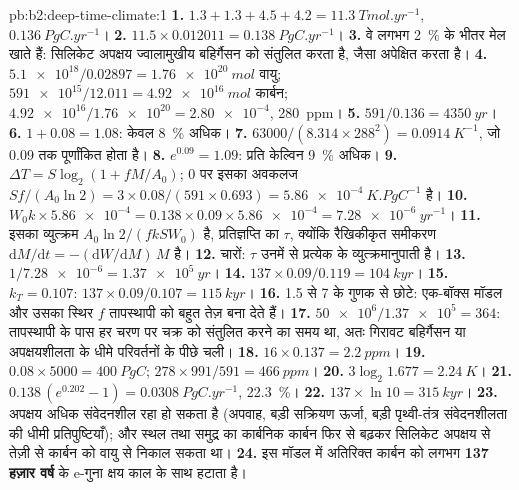 \begin{solution}{pb:b2:deep-time-climate:1}
\textbf{1.} $1.3 + 1.3 + 4.5 + 4.2 = \qty{11.3}{Tmol.yr^{-1}}$, $\qty{0.136}{PgC.yr^{-1}}$।
\textbf{2.} $11.5\times0.012011 = \qty{0.138}{PgC.yr^{-1}}$।
\textbf{3.} वे लगभग \qty{2}{\percent} के भीतर मेल खाते हैं: सिलिकेट अपक्षय ज्वालामुखीय बहिर्गैसन को
संतुलित करता है, जैसा  अपेक्षित करता है।
\textbf{4.} $\num{5.1e18}/0.02897 = \qty{1.76e20}{mol}$ वायु; $\num{591e15}/12.011 =
\qty{4.92e16}{mol}$ कार्बन; $\num{4.92e16}/\num{1.76e20} = \num{2.80e-4}$, \qty{280}{ppm}।
\textbf{5.} $591/0.136 = \qty{4350}{yr}$।
\textbf{6.} $1 + 0.08 = 1.08$: केवल \qty{8}{\percent} अधिक।
\textbf{7.} $63000/(8.314\times288^2) = \qty{0.0914}{K^{-1}}$, जो 0.09 तक पूर्णांकित होता है।
\textbf{8.} $e^{0.09} = 1.09$: प्रति केल्विन \qty{9}{\percent} अधिक।
\textbf{9.} $\Delta T = S\log_2(1 + fM/A_0)$; 0 पर इसका अवकलज $Sf/(A_0\ln2) =
3\times0.08/(591\times0.693) = \qty{5.86e-4}{K.PgC^{-1}}$ है।
\textbf{10.} $W_0k\times\num{5.86e-4} = 0.138\times0.09\times\num{5.86e-4} = \qty{7.28e-6}{yr^{-1}}$।
\textbf{11.} इसका व्युत्क्रम $A_0\ln2/(fkSW_0)$ है, प्रतिज्ञप्ति का $\tau$, क्योंकि
रैखिकीकृत समीकरण $\mathrm dM/\mathrm dt = -(\mathrm dW/\mathrm dM)\,M$ है।
\textbf{12.} चारों: $\tau$ उनमें से प्रत्येक के व्युत्क्रमानुपाती है।
\textbf{13.} $1/\num{7.28e-6} = \qty{1.37e5}{yr}$।
\textbf{14.} $137\times0.09/0.119 = \qty{104}{kyr}$।
\textbf{15.} $k_T = 0.107$: $137\times0.09/0.107 = \qty{115}{kyr}$।
\textbf{16.} 1.5 से 7 के गुणक से छोटे: एक-बॉक्स मॉडल और उसका स्थिर $f$ तापस्थापी को
बहुत तेज़ बना देते हैं।
\textbf{17.} $\num{50e6}/\num{1.37e5} = 364$: तापस्थापी के पास हर चरण पर चक्र को संतुलित करने का
समय था, अतः गिरावट बहिर्गैसन या अपक्षयशीलता के धीमे परिवर्तनों के पीछे चली।
\textbf{18.} $16\times0.137 = \qty{2.2}{ppm}$।
\textbf{19.} $0.08\times5000 = \qty{400}{PgC}$; $278\times991/591 = \qty{466}{ppm}$।
\textbf{20.} $3\log_2 1.677 = \qty{2.24}{K}$।
\textbf{21.} $0.138\,(e^{0.202} - 1) = \qty{0.0308}{PgC.yr^{-1}}$, \qty{22.3}{\percent}।
\textbf{22.} $137\times\ln10 = \qty{315}{kyr}$।
\textbf{23.} अपक्षय अधिक संवेदनशील रहा हो सकता है (अपवाह, बड़ी सक्रियण ऊर्जा, बड़ी पृथ्वी-तंत्र
संवेदनशीलता की धीमी प्रतिपुष्टियाँ); और स्थल तथा समुद्र का कार्बनिक कार्बन फिर से बढ़कर
सिलिकेट अपक्षय से तेज़ी से कार्बन को वायु से निकाल सकता था।
\textbf{24.} इस मॉडल में  अतिरिक्त कार्बन को लगभग
\textbf{\qty[text-series-to-math=true]{137}{} हज़ार वर्ष} के e-गुना क्षय काल के साथ हटाता है।
\end{solution}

● About this task
Reproduce the listing exactly. Do not include its images.

● Answer for this exercise
 \begin{solution}{pb:b2:deep-time-climate:1}
\textbf{1.} $1.3 + 1.3 + 4.5 + 4.2 = \qty{11.3}{Tmol.yr^{-1}}$, $\qty{0.136}{PgC.yr^{-1}}$।
\textbf{2.} $11.5\times0.012011 = \qty{0.138}{PgC.yr^{-1}}$।
\textbf{3.} वे लगभग \qty{2}{\percent} के भीतर मेल खाते हैं: सिलिकेट अपक्षय ज्वालामुखीय बहिर्गैसन को
संतुलित करता है, जैसा  अपेक्षित करता है।
\textbf{4.} $\num{5.1e18}/0.02897 = \qty{1.76e20}{mol}$ वायु; $\num{591e15}/12.011 =
\qty{4.92e16}{mol}$ कार्बन; $\num{4.92e16}/\num{1.76e20} = \num{2.80e-4}$, \qty{280}{ppm}।
\textbf{5.} $591/0.136 = \qty{4350}{yr}$।
\textbf{6.} $1 + 0.08 = 1.08$: केवल \qty{8}{\percent} अधिक।
\textbf{7.} $63000/(8.314\times288^2) = \qty{0.0914}{K^{-1}}$, जो 0.09 तक पूर्णांकित होता है।
\textbf{8.} $e^{0.09} = 1.09$: प्रति केल्विन \qty{9}{\percent} अधिक।
\textbf{9.} $\Delta T = S\log_2(1 + fM/A_0)$; 0 पर इसका अवकलज $Sf/(A_0\ln2) =
3\times0.08/(591\times0.693) = \qty{5.86e-4}{K.PgC^{-1}}$ है।
\textbf{10.} $W_0k\times\num{5.86e-4} = 0.138\times0.09\times\num{5.86e-4} = \qty{7.28e-6}{yr^{-1}}$।
\textbf{11.} इसका व्युत्क्रम $A_0\ln2/(fkSW_0)$ है, प्रतिज्ञप्ति का $\tau$, क्योंकि
रैखिकीकृत समीकरण $\mathrm dM/\mathrm dt = -(\mathrm dW/\mathrm dM)\,M$ है।
\textbf{12.} चारों: $\tau$ उनमें से प्रत्येक के व्युत्क्रमानुपाती है।
\textbf{13.} $1/\num{7.28e-6} = \qty{1.37e5}{yr}$।
\textbf{14.} $137\times0.09/0.119 = \qty{104}{kyr}$।
\textbf{15.} $k_T = 0.107$: $137\times0.09/0.107 = \qty{115}{kyr}$।
\textbf{16.} 1.5 से 7 के गुणक से छोटे: एक-बॉक्स मॉडल और उसका स्थिर $f$ तापस्थापी को
बहुत तेज़ बना देते हैं।
\textbf{17.} $\num{50e6}/\num{1.37e5} = 364$: तापस्थापी के पास हर चरण पर चक्र को संतुलित करने का
समय था, अतः गिरावट बहिर्गैसन या अपक्षयशीलता के धीमे परिवर्तनों के पीछे चली।
\textbf{18.} $16\times0.137 = \qty{2.2}{ppm}$।
\textbf{19.} $0.08\times5000 = \qty{400}{PgC}$; $278\times991/591 = \qty{466}{ppm}$।
\textbf{20.} $3\log_2 1.677 = \qty{2.24}{K}$।
\textbf{21.} $0.138\,(e^{0.202} - 1) = \qty{0.0308}{PgC.yr^{-1}}$, \qty{22.3}{\percent}।
\textbf{22.} $137\times\ln10 = \qty{315}{kyr}$।
\textbf{23.} अपक्षय अधिक संवेदनशील रहा हो सकता है (अपवाह, बड़ी सक्रियण ऊर्जा, बड़ी पृथ्वी-तंत्र
संवेदनशीलता की धीमी प्रतिपुष्टियाँ); और स्थल तथा समुद्र का कार्बनिक कार्बन फिर से बढ़कर
सिलिकेट अपक्षय से तेज़ी से कार्बन को वायु से निकाल सकता था।
\textbf{24.} इस मॉडल में  अतिरिक्त कार्बन को लगभग
\textbf{\qty[text-series-to-math=true]{137}{} हज़ार वर्ष} के e-गुना क्षय काल के साथ हटाता है।
\end{solution}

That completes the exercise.